[Saved data entries]

_____

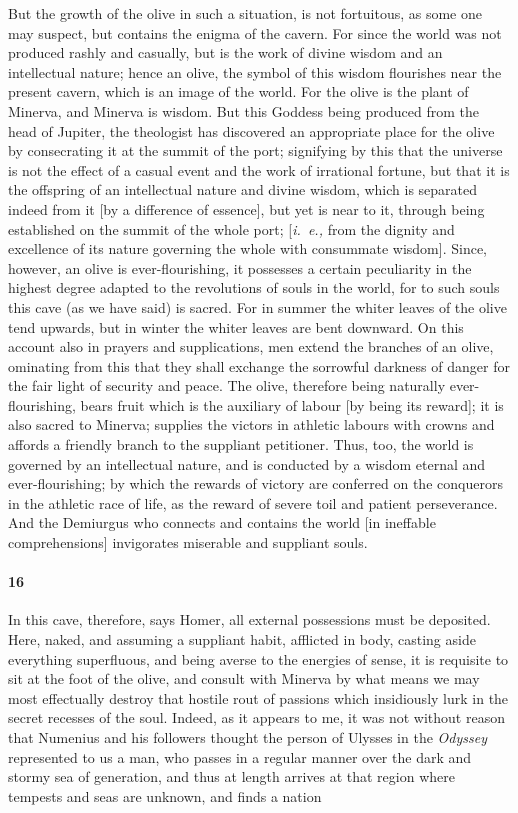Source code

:\documentclass[12pt]{article}
\begin{document}
\noindent But the growth of the olive in such a situation, is not fortuitous,
as some one may suspect, but contains the enigma of the cavern. For since the
world was not produced rashly and casually, but is the work of divine wisdom
and an intellectual nature; hence an olive, the symbol of this wisdom
flourishes near the present cavern, which is an image of the world. For the
olive is the plant of Minerva, and Minerva is wisdom. But this Goddess being
produced from the head of Jupiter, the theologist has discovered an appropriate
place for the olive by consecrating it at the summit of the port; signifying by
this that the universe is not the effect of a casual event and the work of
irrational fortune, but that it is the offspring of an intellectual nature and
divine wisdom, which is separated indeed from it [by a difference of essence],
but yet is near to it, through being established on the summit of the whole
port; [\textit{i.~e.,} from the dignity and excellence of its nature governing
the whole with consummate wisdom]. Since, however, an olive is
ever-flourishing, it possesses a certain peculiarity in the highest degree
adapted to the revolutions of souls in the world, for to such souls this cave
(as we have said) is sacred. For in summer the whiter leaves of the olive tend
upwards, but in winter the whiter leaves are bent downward. On this account
also in prayers and supplications, men extend the branches of an olive,
ominating from this that they shall exchange the sorrowful darkness of danger
for the fair light of security and peace. The olive, therefore being naturally
ever-flourishing, bears fruit which is the auxiliary of labour [by being its
reward]; it is also sacred to Minerva; supplies the victors in athletic labours
with crowns and affords a friendly branch to the suppliant petitioner. Thus,
too, the world is governed by an intellectual nature, and is conducted by a
wisdom eternal and ever-flourishing; by which the rewards of victory are
conferred on the conquerors in the athletic race of life, as the reward of
severe toil and patient perseverance. And the Demiurgus who connects and
contains the world [in ineffable comprehensions] invigorates miserable and
suppliant souls.


\paragraph{16} In this cave, therefore, says Homer, all external possessions
must be deposited. Here, naked, and assuming a suppliant habit, afflicted in
body, casting aside everything superfluous, and being averse to the energies of
sense, it is requisite to sit at the foot of the olive, and consult with
Minerva by what means we may most effectually destroy that hostile rout of
passions which insidiously lurk in the secret recesses of the soul. Indeed, as
it appears to me, it was not without reason that Numenius and his followers
thought the person of Ulysses in the \textit{Odyssey} represented to us a man,
who passes in a regular manner over the dark and stormy sea of generation, and
thus at length arrives at that region where tempests and seas are unknown, and
finds a nation
\end{document}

_____

[Problem]
Which of the lines above hold the string "summit"? Copy each one.

[The answer]
place for the olive by consecrating it at the summit of the port; signifying by
but yet is near to it, through being established on the summit of the whole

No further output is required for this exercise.